Once you enter a specific mode, QL
will run related function to ask you input your regional parameters.
Let’s take RECT
function for instance, QL
will request 4 parameters of the rectangular region:
Please enter the latitudes(-90 ~ 90) at the bottom and top, the longitudes(-180 ~ 180) on the left and the right of the rectangular boundary.
Input rectangular bottom latitude: 31
Input rectangular top latitude: 46
Input rectangular left longitude: -128
Input rectangular right longitude: -114
When you finish input, QL
will display you input parameters to confirm there is no type-in error:
The input region is:
searchshape: RECT
bot_lat: 31
top_lat: 46
left_lon: -128
right_lon: -114
Input parameters confirm? [y/n]
y
Once you setup research region, you can set time range in the same way:
Please enter time range:
Input start year (1900-):
2010
Input start month(1-12):
1
Input start day (1-31):
7
Input start time(00:00:00-23:59:59):
01:00:00
Input end year (1900-):
2010
Input end month(1-12):
1
Input end day (1-31):
10
Input end time(00:00:00-23:59:59):
03:00:00
start_year: 2010
start_month: 1
start_day: 7
start_time: 01:00:00
end_year: 2010
end_month: 1
end_day: 10
end_time: 03:00:00
Input parameters confirm? [y/n]
y
Apart from research region and time range, the following input are optional,
e.g., you can select magnitude range or specific
magnitude type which you interest in.
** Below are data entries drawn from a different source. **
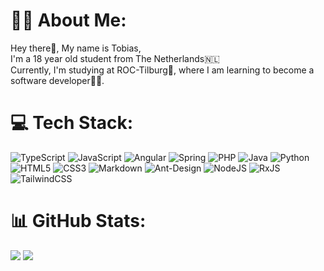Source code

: # 👨‍💻 About Me:

Hey there👋, My name is Tobias,<br>I'm a 18 year old student from The Netherlands🇳🇱<br>Currently, I'm studying at ROC-Tilburg🏢, where I am learning to become a software developer👨‍💻.

# 💻 Tech Stack:

![TypeScript](https://img.shields.io/badge/typescript-%23007ACC.svg?style=flat&logo=typescript&logoColor=white) ![JavaScript](https://img.shields.io/badge/javascript-%23323330.svg?style=flat&logo=javascript&logoColor=%23F7DF1E) ![Angular](https://img.shields.io/badge/angular-%23DD0031.svg?style=flat&logo=angular&logoColor=white)  ![Spring](https://img.shields.io/badge/spring-%236DB33F.svg?style=flat&logo=spring&logoColor=white)  ![PHP](https://img.shields.io/badge/php-%23777BB4.svg?style=flat&logo=php&logoColor=white) ![Java](https://img.shields.io/badge/java-%23ED8B00.svg?style=flat&logo=java&logoColor=white) ![Python](https://img.shields.io/badge/python-3670A0?style=flat&logo=python&logoColor=ffdd54) ![HTML5](https://img.shields.io/badge/html5-%23E34F26.svg?style=flat&logo=html5&logoColor=white) ![CSS3](https://img.shields.io/badge/css3-%231572B6.svg?style=flat&logo=css3&logoColor=white) ![Markdown](https://img.shields.io/badge/markdown-%23000000.svg?style=flat&logo=markdown&logoColor=white)   ![Ant-Design](https://img.shields.io/badge/-AntDesign-%230170FE?style=flat&logo=ant-design&logoColor=white) ![NodeJS](https://img.shields.io/badge/node.js-6DA55F?style=flat&logo=node.js&logoColor=white) ![RxJS](https://img.shields.io/badge/rxjs-%23B7178C.svg?style=flat&logo=reactivex&logoColor=white) ![TailwindCSS](https://img.shields.io/badge/tailwindcss-%2338B2AC.svg?style=flat&logo=tailwind-css&logoColor=white)

# 📊 GitHub Stats:

![](https://github-readme-stats.vercel.app/api?username=Toby142&theme=dark&hide_border=true&include_all_commits=true&count_private=true) 
![](https://github-readme-stats.vercel.app/api/top-langs/?username=Toby142&theme=dark&hide_border=true&include_all_commits=true&count_private=true&layout=compact)
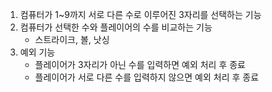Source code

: 1. 컴퓨터가 1~9까지 서로 다른 수로 이루어진 3자리를 선택하는 기능
2. 컴퓨터가 선택한 수와 플레이어의 수를 비교하는 기능
    - 스트라이크, 볼, 낫싱
3. 예외 기능
    - 플레이어가 3자리가 아닌 수를 입력하면 예외 처리 후 종료
    - 플레이어가 서로 다른 수를 입력하지 않으면 예외 처리 후 종료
You can skip these questions, QL
will
use default options:
Enter event magnitude limits (optional, enter blank space for default sets)
Input minimum magnitude (0.0-9.0 or blank space for skip this set):
Input maximum magnitude (0.0-9.0 or blank space for skip this set):
Enter specific magnitude types. Please note: the selected magnitude type will search for all possible magnitudes in that category:
E.g. MB will search for mb, mB, Mb, mb1mx, etc
Available input:
<Any>|<MB>|<MS>|<MW>|<ML>|<MD> or blank space for skip this set
After the above specific definitions, subsequent options are same as beginner
mode.
User will go through all questions to define their dataset
How many samples do you wish to create? [1- ] (input MAX for all available waveform):5000
Do you want fixed sample length? [y/n] (default: y):y
Enter sample length (how many sample points do you wish in a trace)?(default 5000): 5000
Select label type: [simple/specific]?
[simple]: P/S;
[specific]: P/Pn/Pb/S/Sn, etc.
specific
Enter a fixed sampling rate(i.e.: 100.0) or skip for keep original sampling rate:
Select filter function for preprocess? [0/1/2/3]:
[0]: Do not apply filter function;
[1]: Butterworth-Lowpass;
[2]: Butterworth-Highpass;
[3]: Butterworth-Bandpass. 0
Do you want to detrend the waveforms ? [y/n]n
Would you like random input? [y/n]y
Do you want to add random noise: [y/n] n
Select export file format: [SAC/MSEED/SEGY/NPZ/MAT]SAC
Save as single trace or multiple-component seismic data? [y/n]y
Do you want to separate save traces as input and output? [y/n]y
Do you want to separate save arrival information as a CSV file? [y/n]y
Please input a folder name for your dataset (optional): NewDataset
Do you want to generate statistical charts after creating the dataset? [y/n]y
Note
Time varies based on the dataset volume.
Only use pre-processing options if it’s necessary.